Aktuelle Phishingwarnungen und weitere Sicherheitshinweise finden Sie in unserem RSS-Feed.  Bitte hier klicken!


Wie funktioniert Phishing (Passwortdiebstahl)?

Beim Phishing werden meist E-Mails verschickt, in denen OnlineBanking-Nutzer über einen Link auf täuschend echte Kopien der OnlineBanking-Websites ihrer Sparkasse gelockt werden. Dort sollen persönliche Zugangsdaten wie Kontonummer, PIN und TAN eingegeben werden. Ein solcher Versuch, sich Daten zu erschleichen, wird mit dem aus "Password" und "Fishing" gebildeten Kunstwort "Phishing" bezeichnet.

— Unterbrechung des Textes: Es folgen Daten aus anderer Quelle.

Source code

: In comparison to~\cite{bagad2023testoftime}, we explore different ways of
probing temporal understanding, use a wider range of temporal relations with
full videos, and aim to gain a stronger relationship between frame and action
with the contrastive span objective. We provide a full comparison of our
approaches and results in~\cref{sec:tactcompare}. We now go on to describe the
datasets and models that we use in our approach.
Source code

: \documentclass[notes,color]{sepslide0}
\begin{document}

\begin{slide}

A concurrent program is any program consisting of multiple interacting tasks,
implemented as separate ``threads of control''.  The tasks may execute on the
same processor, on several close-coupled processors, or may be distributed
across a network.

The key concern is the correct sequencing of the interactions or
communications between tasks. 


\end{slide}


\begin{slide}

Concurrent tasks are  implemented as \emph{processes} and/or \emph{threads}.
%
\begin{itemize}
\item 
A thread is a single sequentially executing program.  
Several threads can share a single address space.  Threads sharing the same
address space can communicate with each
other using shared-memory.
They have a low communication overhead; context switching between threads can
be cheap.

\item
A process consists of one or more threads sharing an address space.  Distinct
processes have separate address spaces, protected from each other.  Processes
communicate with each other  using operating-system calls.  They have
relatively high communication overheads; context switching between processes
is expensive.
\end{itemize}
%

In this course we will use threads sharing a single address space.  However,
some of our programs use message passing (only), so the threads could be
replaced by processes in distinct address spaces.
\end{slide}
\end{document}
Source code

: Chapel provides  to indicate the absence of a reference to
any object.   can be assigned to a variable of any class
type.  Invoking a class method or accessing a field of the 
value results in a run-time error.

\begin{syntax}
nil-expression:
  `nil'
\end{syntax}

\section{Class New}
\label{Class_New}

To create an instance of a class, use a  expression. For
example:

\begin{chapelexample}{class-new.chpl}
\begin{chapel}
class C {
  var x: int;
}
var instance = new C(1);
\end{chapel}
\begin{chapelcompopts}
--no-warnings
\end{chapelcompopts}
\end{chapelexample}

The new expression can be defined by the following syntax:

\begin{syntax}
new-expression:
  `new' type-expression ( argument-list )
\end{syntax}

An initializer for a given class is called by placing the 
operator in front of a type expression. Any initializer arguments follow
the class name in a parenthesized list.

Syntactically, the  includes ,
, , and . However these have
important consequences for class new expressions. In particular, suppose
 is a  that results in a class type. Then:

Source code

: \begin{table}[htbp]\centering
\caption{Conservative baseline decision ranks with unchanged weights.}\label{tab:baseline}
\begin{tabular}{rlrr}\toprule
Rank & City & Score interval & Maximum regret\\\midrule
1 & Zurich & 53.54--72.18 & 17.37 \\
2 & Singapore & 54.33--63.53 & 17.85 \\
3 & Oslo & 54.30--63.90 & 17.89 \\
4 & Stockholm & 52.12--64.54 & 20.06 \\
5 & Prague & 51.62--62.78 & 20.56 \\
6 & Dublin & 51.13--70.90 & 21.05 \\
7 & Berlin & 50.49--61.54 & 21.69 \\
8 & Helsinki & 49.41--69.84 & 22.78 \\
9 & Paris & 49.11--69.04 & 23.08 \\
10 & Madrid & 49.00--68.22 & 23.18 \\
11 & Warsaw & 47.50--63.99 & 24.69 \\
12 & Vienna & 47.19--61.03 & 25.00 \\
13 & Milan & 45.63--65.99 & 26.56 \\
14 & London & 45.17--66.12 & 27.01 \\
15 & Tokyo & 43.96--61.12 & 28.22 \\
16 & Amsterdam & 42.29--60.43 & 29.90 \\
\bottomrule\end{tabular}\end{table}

Wie erkenne ich Phishing-Mails?

Sie können den gefälschten Webserver derzeit relativ leicht an folgenden Merkmalen erkennen:


das Schloss im Browser ist beim Phishing-Server nicht geschlossen

der Seitenaufbau unterscheidet sich von der normalen OnlineBanking-Anwendung

auf der normalen OnlineBanking-Seite muss der Kunde sein Institut nicht angeben

oder auswählen, da die Seite nur für sein Institut gültig ist.

Misstrauen ist auch dann angesagt, wenn bei einer vermeintlichen OnlineBanking-

Anwendung mehr als eine iTAN direkt hintereinander abgefragt wird.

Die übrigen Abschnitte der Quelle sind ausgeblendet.